Поскольку в данном очерке понятие парадигмы будет часто заменять собой целый ряд знакомых терминов, необходимо особо остановиться на причинах введения этого понятия. Почему то или иное конкретное научное достижение как объект профессиональной приверженности первично по отношению к различным понятиям, законам, теориям и точкам зрения, которые могут быть абстрагированы из него? В каком смысле общепризнанная парадигма является основной единицей измерения для всех изучающих процесс развития науки? Причем эта единица как некоторое целое не может быть полностью сведена к логически атомарным компонентам, которые могли бы функционировать вместо данной парадигмы. Когда мы столкнемся с такими проблемами в V разделе, ответы на эти и подобные им вопросы окажутся основными для понимания как нормальной науки, так и связанного с ней понятия парадигмы. Однако это более абстрактное обсуждение будет зависеть от предварительного рассмотрения примеров нормальной деятельности в науке или функционирования парадигм. В частности, оба эти связанные друг с другом понятия могут быть прояснены с учетом того, что возможен вид научного исследования без парадигм или по крайней мере без столь определенных и обязательных парадигм, как те, которые были названы выше. Формирование парадигмы и появление на ее основе более эзотерического типа исследования является признаком зрелости развития любой научной дисциплины.

Если историк проследит развитие научного знания о любой группе родственных явлений назад, в глубь времен, то он, вероятно, столкнется с повторением в миниатюре той модели, которая иллюстрируется в настоящем очерке примерами из истории физической оптики. Современные учебники физики рассказывают студентам, что свет представляет собой поток фотонов, то есть квантово-механических сущностей, которые обнаруживают некоторые волновые свойства и в то же время некоторые свойства частиц. Исследование протекает соответственно этим представлениям или, скорее, в соответствии с более разработанным и математизированным описанием, из которого выводится это обычное словесное описание. Данное понимание света имеет, однако, не более чем полувековую историю. До того как оно было развито Планком, Эйнштейном и другими в начале нашего века, в учебниках по физике говорилось, что свет представляет собой распространение поперечных волн. Это понятие являлось выводом из парадигмы, которая восходит в конечном счете к работам Юнга и Френеля по оптике, относящимся к началу XIX столетия. В то же время и волновая теория была не первой, которую приняли почти все исследователи оптики. В течение XVIII века парадигма в этой области основывалась на “Оптике” Ньютона, который утверждал, что свет представляет собой поток материальных частиц. В то время физики искали доказательство давления световых частиц, ударяющихся о твердые тела;

ранние же приверженцы волновой теории вовсе не стремились к этому1.
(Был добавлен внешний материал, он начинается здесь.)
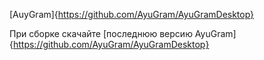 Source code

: [AuyGram]{https://github.com/AyuGram/AyuGramDesktop}

При сборке скачайте [последнюю версию AyuGram]{https://github.com/AyuGram/AyuGramDesktop} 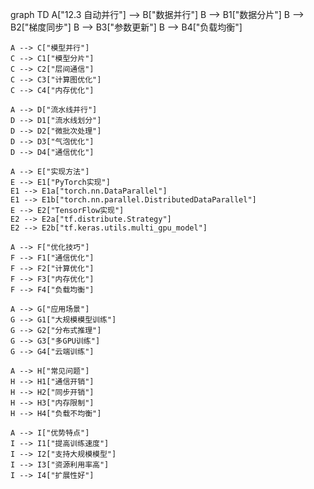 graph TD
    A["12.3 自动并行"] --> B["数据并行"]
    B --> B1["数据分片"]
    B --> B2["梯度同步"]
    B --> B3["参数更新"]
    B --> B4["负载均衡"]
    
    A --> C["模型并行"]
    C --> C1["模型分片"]
    C --> C2["层间通信"]
    C --> C3["计算图优化"]
    C --> C4["内存优化"]
    
    A --> D["流水线并行"]
    D --> D1["流水线划分"]
    D --> D2["微批次处理"]
    D --> D3["气泡优化"]
    D --> D4["通信优化"]
    
    A --> E["实现方法"]
    E --> E1["PyTorch实现"]
    E1 --> E1a["torch.nn.DataParallel"]
    E1 --> E1b["torch.nn.parallel.DistributedDataParallel"]
    E --> E2["TensorFlow实现"]
    E2 --> E2a["tf.distribute.Strategy"]
    E2 --> E2b["tf.keras.utils.multi_gpu_model"]
    
    A --> F["优化技巧"]
    F --> F1["通信优化"]
    F --> F2["计算优化"]
    F --> F3["内存优化"]
    F --> F4["负载均衡"]
    
    A --> G["应用场景"]
    G --> G1["大规模模型训练"]
    G --> G2["分布式推理"]
    G --> G3["多GPU训练"]
    G --> G4["云端训练"]
    
    A --> H["常见问题"]
    H --> H1["通信开销"]
    H --> H2["同步开销"]
    H --> H3["内存限制"]
    H --> H4["负载不均衡"]
    
    A --> I["优势特点"]
    I --> I1["提高训练速度"]
    I --> I2["支持大规模模型"]
    I --> I3["资源利用率高"]
    I --> I4["扩展性好"]  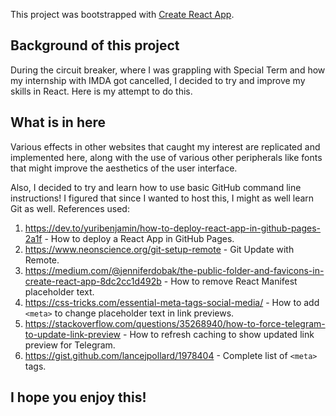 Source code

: This project was bootstrapped with [Create React App](https://github.com/facebook/create-react-app).

## Background of this project

During the circuit breaker, where I was grappling with Special Term and how my internship with IMDA got cancelled, I decided to try and improve my skills in React.
Here is my attempt to do this.

## What is in here

Various effects in other websites that caught my interest are replicated and implemented here, along with the use of various other peripherals like fonts that might improve the aesthetics of the user interface.

Also, I decided to try and learn how to use basic GitHub command line instructions! I figured that since I wanted to host this, I might as well learn Git as well.
References used:

1) https://dev.to/yuribenjamin/how-to-deploy-react-app-in-github-pages-2a1f - How to deploy a React App in GitHub Pages.
2) https://www.neonscience.org/git-setup-remote - Git Update with Remote.
3) https://medium.com/@jenniferdobak/the-public-folder-and-favicons-in-create-react-app-8dc2cc1d492b - How to remove React Manifest placeholder text.
4) https://css-tricks.com/essential-meta-tags-social-media/ - How to add `<meta>` to change placeholder text in link previews.
5) https://stackoverflow.com/questions/35268940/how-to-force-telegram-to-update-link-preview - How to refresh caching to show updated link preview for Telegram.
6) https://gist.github.com/lancejpollard/1978404 - Complete list of `<meta>` tags.

## I hope you enjoy this!
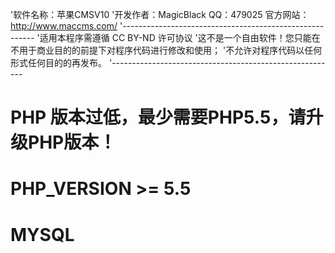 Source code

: '软件名称：苹果CMSV10
'开发作者：MagicBlack  QQ：479025  官方网站：http://www.maccms.com/
'--------------------------------------------------------
'适用本程序需遵循 CC BY-ND 许可协议
'这不是一个自由软件！您只能在不用于商业目的的前提下对程序代码进行修改和使用；
'不允许对程序代码以任何形式任何目的的再发布。
'--------------------------------------------------------

# PHP 版本过低，最少需要PHP5.5，请升级PHP版本！
# PHP_VERSION >= 5.5

# MYSQL


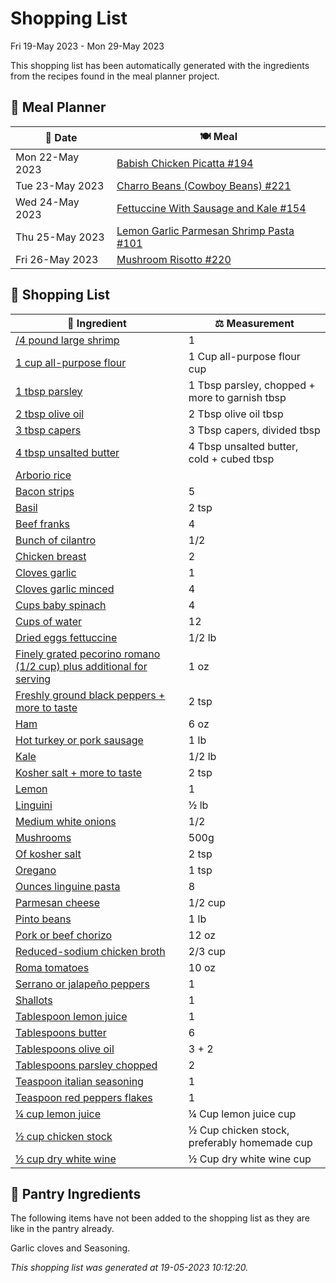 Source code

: # Shopping List

Fri 19-May 2023 - Mon 29-May 2023

This shopping list has been automatically generated with the ingredients from the recipes found in the meal planner project.

## 📅 Meal Planner

|📅 Date| 🍽️ Meal|
|----|----|
|Mon 22-May 2023|[Babish Chicken Picatta #194](https://github.com/bryanbr23/Recipes/issues/194)|
|Tue 23-May 2023|[Charro Beans (Cowboy Beans) #221](https://github.com/bryanbr23/Recipes/issues/221)|
|Wed 24-May 2023|[Fettuccine With Sausage and Kale #154](https://github.com/bryanbr23/Recipes/issues/154)|
|Thu 25-May 2023|[Lemon Garlic Parmesan Shrimp Pasta #101](https://github.com/bryanbr23/Recipes/issues/101)|
|Fri 26-May 2023|[Mushroom Risotto #220](https://github.com/bryanbr23/Recipes/issues/220)|

## 🛒 Shopping List

| 🍌 Ingredient| ⚖️ Measurement|
|----------|-----------|
|[/4 pound large shrimp](https://www.sainsburys.co.uk/gol-ui/SearchResults//4%20pound%20large%20shrimp)|1|
|[1 cup all-purpose flour](https://www.sainsburys.co.uk/gol-ui/SearchResults/1%20cup%20all-purpose%20flour)|1 Cup all-purpose flour cup|
|[1 tbsp parsley](https://www.sainsburys.co.uk/gol-ui/SearchResults/1%20tbsp%20parsley)|1 Tbsp parsley, chopped + more to garnish tbsp|
|[2 tbsp olive oil](https://www.sainsburys.co.uk/gol-ui/SearchResults/2%20tbsp%20olive%20oil)|2 Tbsp olive oil tbsp|
|[3 tbsp capers](https://www.sainsburys.co.uk/gol-ui/SearchResults/3%20tbsp%20capers)|3 Tbsp capers, divided tbsp|
|[4 tbsp unsalted butter](https://www.sainsburys.co.uk/gol-ui/SearchResults/4%20tbsp%20unsalted%20butter)|4 Tbsp unsalted butter, cold + cubed tbsp|
|[Arborio rice](https://www.sainsburys.co.uk/gol-ui/SearchResults/Arborio%20rice)||
|[Bacon strips](https://www.sainsburys.co.uk/gol-ui/SearchResults/Bacon%20strips)|5|
|[Basil](https://www.sainsburys.co.uk/gol-ui/SearchResults/Basil)|2 tsp|
|[Beef franks](https://www.sainsburys.co.uk/gol-ui/SearchResults/Beef%20franks)|4|
|[Bunch of cilantro](https://www.sainsburys.co.uk/gol-ui/SearchResults/Bunch%20of%20cilantro)|1/2|
|[Chicken breast](https://www.sainsburys.co.uk/gol-ui/SearchResults/Chicken%20breast)|2|
|[Cloves garlic](https://www.sainsburys.co.uk/gol-ui/SearchResults/Cloves%20garlic)|1|
|[Cloves garlic minced](https://www.sainsburys.co.uk/gol-ui/SearchResults/Cloves%20garlic%20minced)|4|
|[Cups baby spinach](https://www.sainsburys.co.uk/gol-ui/SearchResults/Cups%20baby%20spinach)|4|
|[Cups of water](https://www.sainsburys.co.uk/gol-ui/SearchResults/Cups%20of%20water)|12|
|[Dried eggs fettuccine](https://www.sainsburys.co.uk/gol-ui/SearchResults/Dried%20eggs%20fettuccine)|1/2 lb|
|[Finely grated pecorino romano (1/2 cup) plus additional for serving](https://www.sainsburys.co.uk/gol-ui/SearchResults/Finely%20grated%20pecorino%20romano%20(1/2%20cup)%20plus%20additional%20for%20serving)|1 oz|
|[Freshly ground black peppers + more to taste](https://www.sainsburys.co.uk/gol-ui/SearchResults/Freshly%20ground%20black%20peppers%20+%20more%20to%20taste)|2 tsp|
|[Ham](https://www.sainsburys.co.uk/gol-ui/SearchResults/Ham)|6 oz|
|[Hot turkey or pork sausage](https://www.sainsburys.co.uk/gol-ui/SearchResults/Hot%20turkey%20or%20pork%20sausage)|1 lb|
|[Kale](https://www.sainsburys.co.uk/gol-ui/SearchResults/Kale)|1/2 lb|
|[Kosher salt + more to taste](https://www.sainsburys.co.uk/gol-ui/SearchResults/Kosher%20salt%20+%20more%20to%20taste)|2 tsp|
|[Lemon](https://www.sainsburys.co.uk/gol-ui/SearchResults/Lemon)|1|
|[Linguini](https://www.sainsburys.co.uk/gol-ui/SearchResults/Linguini)|½ lb|
|[Medium white onions](https://www.sainsburys.co.uk/gol-ui/SearchResults/Medium%20white%20onions)|1/2|
|[Mushrooms](https://www.sainsburys.co.uk/gol-ui/SearchResults/Mushrooms)|500g|
|[Of kosher salt](https://www.sainsburys.co.uk/gol-ui/SearchResults/Of%20kosher%20salt)|2 tsp|
|[Oregano](https://www.sainsburys.co.uk/gol-ui/SearchResults/Oregano)|1 tsp|
|[Ounces linguine pasta](https://www.sainsburys.co.uk/gol-ui/SearchResults/Ounces%20linguine%20pasta)|8|
|[Parmesan cheese](https://www.sainsburys.co.uk/gol-ui/SearchResults/Parmesan%20cheese)|1/2 cup|
|[Pinto beans](https://www.sainsburys.co.uk/gol-ui/SearchResults/Pinto%20beans)|1 lb|
|[Pork or beef chorizo](https://www.sainsburys.co.uk/gol-ui/SearchResults/Pork%20or%20beef%20chorizo)|12 oz|
|[Reduced-sodium chicken broth](https://www.sainsburys.co.uk/gol-ui/SearchResults/Reduced-sodium%20chicken%20broth)|2/3 cup|
|[Roma tomatoes](https://www.sainsburys.co.uk/gol-ui/SearchResults/Roma%20tomatoes)|10 oz|
|[Serrano or jalapeño peppers](https://www.sainsburys.co.uk/gol-ui/SearchResults/Serrano%20or%20jalapeño%20peppers)|1|
|[Shallots](https://www.sainsburys.co.uk/gol-ui/SearchResults/Shallots)|1|
|[Tablespoon lemon juice](https://www.sainsburys.co.uk/gol-ui/SearchResults/Tablespoon%20lemon%20juice)|1|
|[Tablespoons butter](https://www.sainsburys.co.uk/gol-ui/SearchResults/Tablespoons%20butter)|6|
|[Tablespoons olive oil](https://www.sainsburys.co.uk/gol-ui/SearchResults/Tablespoons%20olive%20oil)|3 + 2|
|[Tablespoons parsley chopped](https://www.sainsburys.co.uk/gol-ui/SearchResults/Tablespoons%20parsley%20chopped)|2|
|[Teaspoon italian seasoning](https://www.sainsburys.co.uk/gol-ui/SearchResults/Teaspoon%20italian%20seasoning)|1|
|[Teaspoon red peppers flakes](https://www.sainsburys.co.uk/gol-ui/SearchResults/Teaspoon%20red%20peppers%20flakes)|1|
|[¼ cup lemon juice](https://www.sainsburys.co.uk/gol-ui/SearchResults/¼%20cup%20lemon%20juice)|¼ Cup lemon juice cup|
|[½ cup chicken stock](https://www.sainsburys.co.uk/gol-ui/SearchResults/½%20cup%20chicken%20stock)|½ Cup chicken stock, preferably homemade cup|
|[½ cup dry white wine](https://www.sainsburys.co.uk/gol-ui/SearchResults/½%20cup%20dry%20white%20wine)|½ Cup dry white wine cup|

## 🏪 Pantry Ingredients

The following items have not been added to the shopping list as they are like in the pantry already.

Garlic cloves and Seasoning.


_This shopping list was generated at 19-05-2023 10:12:20._ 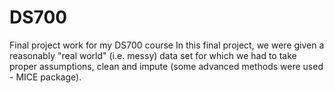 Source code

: # DS700
Final project work for my DS700 course
In this final project, we were given a reasonably "real world" (i.e. messy) data set for which we had to take proper assumptions, clean and impute (some advanced methods were used - MICE package).
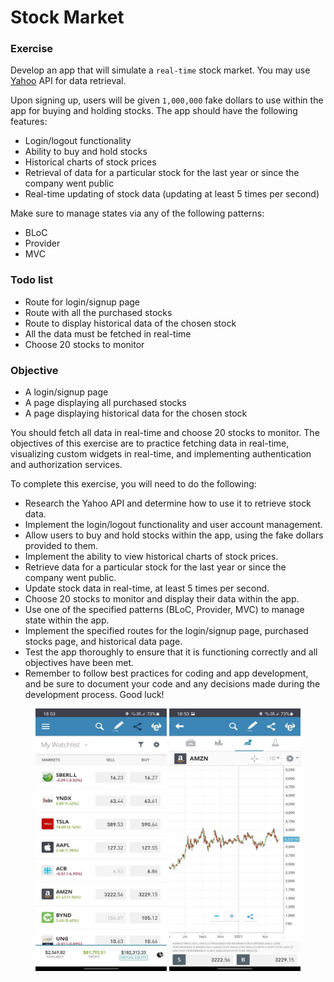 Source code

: # Stock Market

### Exercise

Develop an app that will simulate a `real-time` stock market. You may use [Yahoo](https://algotrading101.com/learn/yahoo-finance-api-guide/#:~:text=Why%20should%20I%20use%20the%20Yahoo%20Finance%20API%3F,-Free&text=One%20good%20reason%20is%20because%20it%20can%20be%20completely%20free.) API for data retrieval.

Upon signing up, users will be given `1,000,000` fake dollars to use within the app for buying and holding stocks. The app should have the following features:



- Login/logout functionality
- Ability to buy and hold stocks
- Historical charts of stock prices
- Retrieval of data for a particular stock for the last year or since the company went public
- Real-time updating of stock data (updating at least 5 times per second)

Make sure to manage states via any of the following patterns:

- BLoC
- Provider
- MVC

### Todo list

- Route for login/signup page
- Route with all the purchased stocks
- Route to display historical data of the chosen stock
- All the data must be fetched in real-time
- Choose 20 stocks to monitor

### Objective

- A login/signup page
- A page displaying all purchased stocks
- A page displaying historical data for the chosen stock


You should fetch all data in real-time and choose 20 stocks to monitor. The objectives of this exercise are to practice fetching data in real-time, visualizing custom widgets in real-time, and implementing authentication and authorization services.


To complete this exercise, you will need to do the following:

- Research the Yahoo API and determine how to use it to retrieve stock data.
- Implement the login/logout functionality and user account management.
- Allow users to buy and hold stocks within the app, using the fake dollars provided to them.
- Implement the ability to view historical charts of stock prices.
- Retrieve data for a particular stock for the last year or since the company went public.
- Update stock data in real-time, at least 5 times per second.
- Choose 20 stocks to monitor and display their data within the app.
- Use one of the specified patterns (BLoC, Provider, MVC) to manage state within the app.
- Implement the specified routes for the login/signup page, purchased stocks page, and historical data page.
- Test the app thoroughly to ensure that it is functioning correctly and all objectives have been met.
- Remember to follow best practices for coding and app development, and be sure to document your code and any decisions made during the development process. Good luck!



<center>

<img src="./resources/stockMarket.01.jpg?raw=true" style = "width: 210px !important; height: 420px !important;"/>

<img src="./resources/stockMarket.02.jpg?raw=true" style = "width: 210px !important; height: 420px !important;"/>
</center>
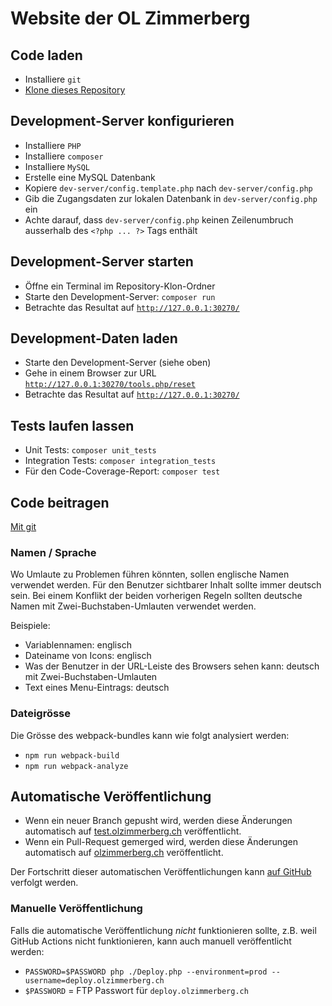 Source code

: # Website der OL Zimmerberg

## Code laden

- Installiere `git`
- [Klone dieses Repository](https://help.github.com/en/github/creating-cloning-and-archiving-repositories/cloning-a-repository)

## Development-Server konfigurieren

- Installiere `PHP`
- Installiere `composer`
- Installiere `MySQL`
- Erstelle eine MySQL Datenbank
- Kopiere `dev-server/config.template.php` nach `dev-server/config.php`
- Gib die Zugangsdaten zur lokalen Datenbank in `dev-server/config.php` ein
- Achte darauf, dass `dev-server/config.php` keinen Zeilenumbruch ausserhalb des `<?php ... ?>` Tags enthält

## Development-Server starten

- Öffne ein Terminal im Repository-Klon-Ordner
- Starte den Development-Server: `composer run`
- Betrachte das Resultat auf [`http://127.0.0.1:30270/`](http://127.0.0.1:30270/)

## Development-Daten laden

- Starte den Development-Server (siehe oben)
- Gehe in einem Browser zur URL [`http://127.0.0.1:30270/tools.php/reset`](http://127.0.0.1:30270/tools.php/reset)
- Betrachte das Resultat auf [`http://127.0.0.1:30270/`](http://127.0.0.1:30270/)

## Tests laufen lassen

- Unit Tests: `composer unit_tests`
- Integration Tests: `composer integration_tests`
- Für den Code-Coverage-Report: `composer test`

## Code beitragen

[Mit git](https://git-scm.com/book/en/v2)

### Namen / Sprache

Wo Umlaute zu Problemen führen könnten, sollen englische Namen verwendet werden.
Für den Benutzer sichtbarer Inhalt sollte immer deutsch sein.
Bei einem Konflikt der beiden vorherigen Regeln sollten deutsche Namen mit Zwei-Buchstaben-Umlauten verwendet werden.

Beispiele:
- Variablennamen: englisch
- Dateiname von Icons: englisch
- Was der Benutzer in der URL-Leiste des Browsers sehen kann: deutsch mit Zwei-Buchstaben-Umlauten
- Text eines Menu-Eintrags: deutsch

### Dateigrösse

Die Grösse des webpack-bundles kann wie folgt analysiert werden:

- `npm run webpack-build`
- `npm run webpack-analyze`

## Automatische Veröffentlichung

- Wenn ein neuer Branch gepusht wird, werden diese Änderungen automatisch auf [test.olzimmerberg.ch](https://test.olzimmerberg.ch) veröffentlicht.
- Wenn ein Pull-Request gemerged wird, werden diese Änderungen automatisch auf [olzimmerberg.ch](https://olzimmerberg.ch) veröffentlicht.

Der Fortschritt dieser automatischen Veröffentlichungen kann [auf GitHub](https://github.com/olzimmerberg/olz-website/actions) verfolgt werden.

### Manuelle Veröffentlichung

Falls die automatische Veröffentlichung *nicht* funktionieren sollte, z.B. weil GitHub Actions nicht funktionieren, kann auch manuell veröffentlicht werden:

- `PASSWORD=$PASSWORD php ./Deploy.php --environment=prod --username=deploy.olzimmerberg.ch`
- `$PASSWORD` = FTP Passwort für `deploy.olzimmerberg.ch`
Эти преобразования парадигм физической оптики являются научными революциями, и последовательный переход от одной парадигмы к другой через революцию является обычной моделью развития зрелой науки. Однако эта модель не характерна для периода, предшествующего работам Ньютона, и мы должны здесь попытаться выяснить, в чем заключается причина этого различия. От глубокой древности до конца XVII века не было такого периода, для которого была бы характерна какая-либо единственная, общепринятая точка зрения на природу света. Вместо этого было множество противоборствующих школ и школок, большинство из которых придерживались той или другой разновидности эпикурейской, аристотелевской или платоновской теории. Одна группа рассматривала свет как частицы, испускаемые материальными телами;

для другой свет был модификацией среды, которая находилась между телом и глазом;

еще одна группа объясняла свет в терминах взаимодействия среды с излучением самих глаз. Помимо этих были другие варианты и комбинации этих объяснений. Каждая из соответствующих школ черпала силу в некоторых частных метафизических положениях, и каждая подчеркивала в качестве парадигмальных наблюдений именно тот набор свойств оптических явлений, который ее теория могла объяснить наилучшим образом. Другие наблюдения имели дело с разработками ad hoc* или откладывали нерешенные проблемы для дальнейшего исследования2.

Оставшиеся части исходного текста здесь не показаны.